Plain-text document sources
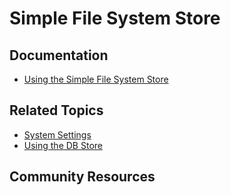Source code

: # Simple File System Store

## Documentation

* [Using the Simple File System Store](https://portal.liferay.dev/docs/7-2/deploy/-/knowledge_base/d/using-the-simple-file-system-store)

## Related Topics

* [System Settings](https://portal.liferay.dev/docs/7-2/user/-/knowledge_base/u/system-settings)
* [Using the DB Store](https://portal.liferay.dev/docs/7-2/deploy/-/knowledge_base/d/using-the-dbstore)

## Community Resources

— WORK TASK —
Each entry above must be restated word for word; the pictures stay out of the copy.

— RESULT OF THIS TASK —
Source code

: # Simple File System Store

## Documentation

* [Using the Simple File System Store](https://portal.liferay.dev/docs/7-2/deploy/-/knowledge_base/d/using-the-simple-file-system-store)

## Related Topics

* [System Settings](https://portal.liferay.dev/docs/7-2/user/-/knowledge_base/u/system-settings)
* [Using the DB Store](https://portal.liferay.dev/docs/7-2/deploy/-/knowledge_base/d/using-the-dbstore)

## Community Resources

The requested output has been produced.